* [EXERCISE AIM]:
For every entry, reproduce the wording exactly and omit any image it holds.

* [DATA FOR THIS EXERCISE]:
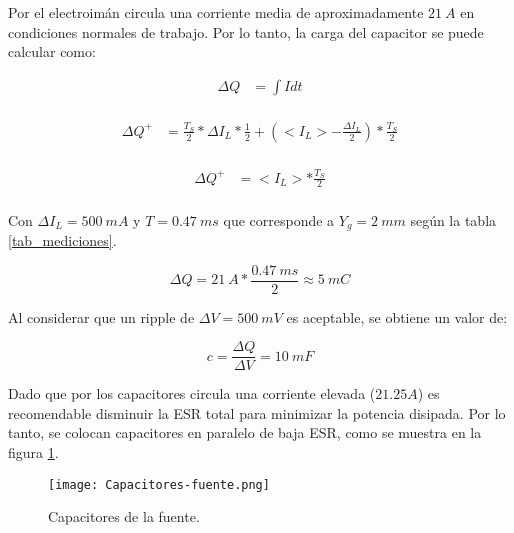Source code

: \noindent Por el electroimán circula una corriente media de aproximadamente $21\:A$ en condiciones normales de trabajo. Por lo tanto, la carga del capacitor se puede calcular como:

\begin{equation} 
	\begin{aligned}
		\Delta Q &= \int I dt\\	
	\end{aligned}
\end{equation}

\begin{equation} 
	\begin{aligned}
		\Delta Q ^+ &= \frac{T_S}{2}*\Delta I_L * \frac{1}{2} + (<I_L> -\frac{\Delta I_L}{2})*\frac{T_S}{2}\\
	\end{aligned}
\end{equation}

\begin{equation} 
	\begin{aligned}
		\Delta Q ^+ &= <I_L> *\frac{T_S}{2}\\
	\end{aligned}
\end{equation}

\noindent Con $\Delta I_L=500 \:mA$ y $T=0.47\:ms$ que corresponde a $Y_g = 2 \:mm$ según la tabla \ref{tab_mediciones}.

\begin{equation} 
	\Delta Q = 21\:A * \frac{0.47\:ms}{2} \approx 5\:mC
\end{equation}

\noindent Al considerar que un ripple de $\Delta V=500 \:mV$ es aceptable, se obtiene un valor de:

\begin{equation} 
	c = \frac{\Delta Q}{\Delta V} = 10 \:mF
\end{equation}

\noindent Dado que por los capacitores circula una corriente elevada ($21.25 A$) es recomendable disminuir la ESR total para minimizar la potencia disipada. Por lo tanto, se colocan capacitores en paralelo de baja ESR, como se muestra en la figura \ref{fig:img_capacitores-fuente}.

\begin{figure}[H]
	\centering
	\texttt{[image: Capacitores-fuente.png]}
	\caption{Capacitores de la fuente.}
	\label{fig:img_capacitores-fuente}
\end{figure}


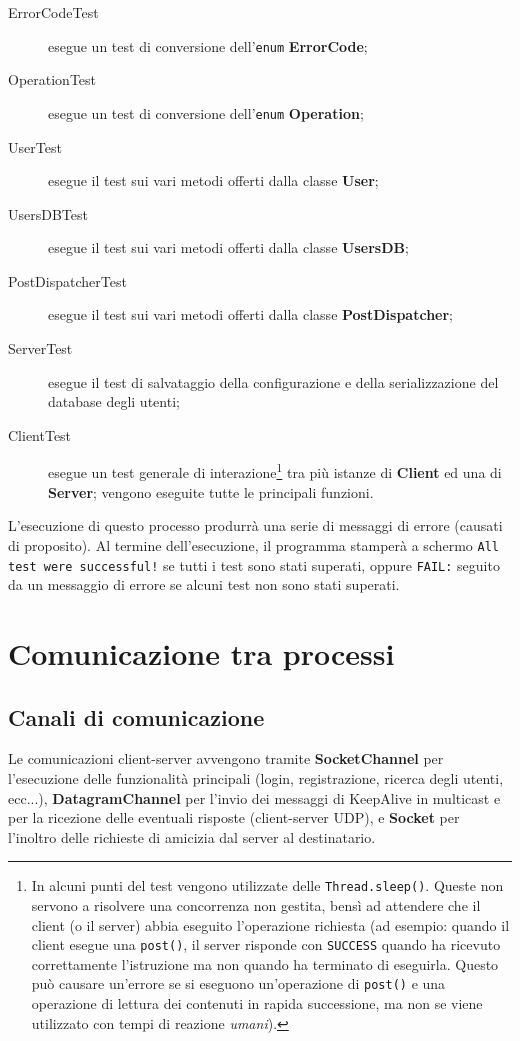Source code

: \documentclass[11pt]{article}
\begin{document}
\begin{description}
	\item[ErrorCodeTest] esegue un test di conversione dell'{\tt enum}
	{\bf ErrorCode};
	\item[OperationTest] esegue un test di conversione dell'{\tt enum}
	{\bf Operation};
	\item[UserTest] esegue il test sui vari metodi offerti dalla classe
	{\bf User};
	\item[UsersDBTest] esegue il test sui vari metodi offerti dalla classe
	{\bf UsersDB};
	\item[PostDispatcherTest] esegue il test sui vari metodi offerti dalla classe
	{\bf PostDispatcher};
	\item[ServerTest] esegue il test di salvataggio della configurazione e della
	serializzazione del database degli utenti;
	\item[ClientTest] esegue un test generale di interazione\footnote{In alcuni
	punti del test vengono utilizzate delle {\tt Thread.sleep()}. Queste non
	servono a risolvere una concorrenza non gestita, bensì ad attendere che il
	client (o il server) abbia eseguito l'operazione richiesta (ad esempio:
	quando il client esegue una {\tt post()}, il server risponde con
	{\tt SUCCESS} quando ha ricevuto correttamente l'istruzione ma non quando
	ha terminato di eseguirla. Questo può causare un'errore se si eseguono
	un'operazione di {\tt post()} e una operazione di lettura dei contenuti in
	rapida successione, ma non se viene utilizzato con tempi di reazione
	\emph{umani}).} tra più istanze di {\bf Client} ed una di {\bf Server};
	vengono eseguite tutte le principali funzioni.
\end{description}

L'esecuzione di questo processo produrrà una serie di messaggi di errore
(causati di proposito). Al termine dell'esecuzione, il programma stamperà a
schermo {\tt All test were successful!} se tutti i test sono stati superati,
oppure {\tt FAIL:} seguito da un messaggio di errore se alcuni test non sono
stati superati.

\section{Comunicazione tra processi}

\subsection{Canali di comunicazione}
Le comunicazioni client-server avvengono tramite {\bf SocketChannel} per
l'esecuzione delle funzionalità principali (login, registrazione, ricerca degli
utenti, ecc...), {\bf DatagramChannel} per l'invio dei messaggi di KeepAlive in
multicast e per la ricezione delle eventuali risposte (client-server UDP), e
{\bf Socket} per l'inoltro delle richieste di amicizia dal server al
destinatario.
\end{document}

* [TASK OUTPUT]:
Source code

: \noindent Por el electroimán circula una corriente media de aproximadamente $21\:A$ en condiciones normales de trabajo. Por lo tanto, la carga del capacitor se puede calcular como:

\begin{equation} 
	\begin{aligned}
		\Delta Q &= \int I dt\\	
	\end{aligned}
\end{equation}

\begin{equation} 
	\begin{aligned}
		\Delta Q ^+ &= \frac{T_S}{2}*\Delta I_L * \frac{1}{2} + (<I_L> -\frac{\Delta I_L}{2})*\frac{T_S}{2}\\
	\end{aligned}
\end{equation}

\begin{equation} 
	\begin{aligned}
		\Delta Q ^+ &= <I_L> *\frac{T_S}{2}\\
	\end{aligned}
\end{equation}

\noindent Con $\Delta I_L=500 \:mA$ y $T=0.47\:ms$ que corresponde a $Y_g = 2 \:mm$ según la tabla \ref{tab_mediciones}.

\begin{equation} 
	\Delta Q = 21\:A * \frac{0.47\:ms}{2} \approx 5\:mC
\end{equation}

\noindent Al considerar que un ripple de $\Delta V=500 \:mV$ es aceptable, se obtiene un valor de:

\begin{equation} 
	c = \frac{\Delta Q}{\Delta V} = 10 \:mF
\end{equation}

\noindent Dado que por los capacitores circula una corriente elevada ($21.25 A$) es recomendable disminuir la ESR total para minimizar la potencia disipada. Por lo tanto, se colocan capacitores en paralelo de baja ESR, como se muestra en la figura \ref{fig:img_capacitores-fuente}.

\begin{figure}[H]
	\centering
	\texttt{[image: Capacitores-fuente.png]}
	\caption{Capacitores de la fuente.}
	\label{fig:img_capacitores-fuente}
\end{figure}


Source code

: \documentclass[11pt]{article}
\begin{document}
\begin{description}
	\item[ErrorCodeTest] esegue un test di conversione dell'{\tt enum}
	{\bf ErrorCode};
	\item[OperationTest] esegue un test di conversione dell'{\tt enum}
	{\bf Operation};
	\item[UserTest] esegue il test sui vari metodi offerti dalla classe
	{\bf User};
	\item[UsersDBTest] esegue il test sui vari metodi offerti dalla classe
	{\bf UsersDB};
	\item[PostDispatcherTest] esegue il test sui vari metodi offerti dalla classe
	{\bf PostDispatcher};
	\item[ServerTest] esegue il test di salvataggio della configurazione e della
	serializzazione del database degli utenti;
	\item[ClientTest] esegue un test generale di interazione\footnote{In alcuni
	punti del test vengono utilizzate delle {\tt Thread.sleep()}. Queste non
	servono a risolvere una concorrenza non gestita, bensì ad attendere che il
	client (o il server) abbia eseguito l'operazione richiesta (ad esempio:
	quando il client esegue una {\tt post()}, il server risponde con
	{\tt SUCCESS} quando ha ricevuto correttamente l'istruzione ma non quando
	ha terminato di eseguirla. Questo può causare un'errore se si eseguono
	un'operazione di {\tt post()} e una operazione di lettura dei contenuti in
	rapida successione, ma non se viene utilizzato con tempi di reazione
	\emph{umani}).} tra più istanze di {\bf Client} ed una di {\bf Server};
	vengono eseguite tutte le principali funzioni.
\end{description}

L'esecuzione di questo processo produrrà una serie di messaggi di errore
(causati di proposito). Al termine dell'esecuzione, il programma stamperà a
schermo {\tt All test were successful!} se tutti i test sono stati superati,
oppure {\tt FAIL:} seguito da un messaggio di errore se alcuni test non sono
stati superati.

\section{Comunicazione tra processi}

\subsection{Canali di comunicazione}
Le comunicazioni client-server avvengono tramite {\bf SocketChannel} per
l'esecuzione delle funzionalità principali (login, registrazione, ricerca degli
utenti, ecc...), {\bf DatagramChannel} per l'invio dei messaggi di KeepAlive in
multicast e per la ricezione delle eventuali risposte (client-server UDP), e
{\bf Socket} per l'inoltro delle richieste di amicizia dal server al
destinatario.
\end{document}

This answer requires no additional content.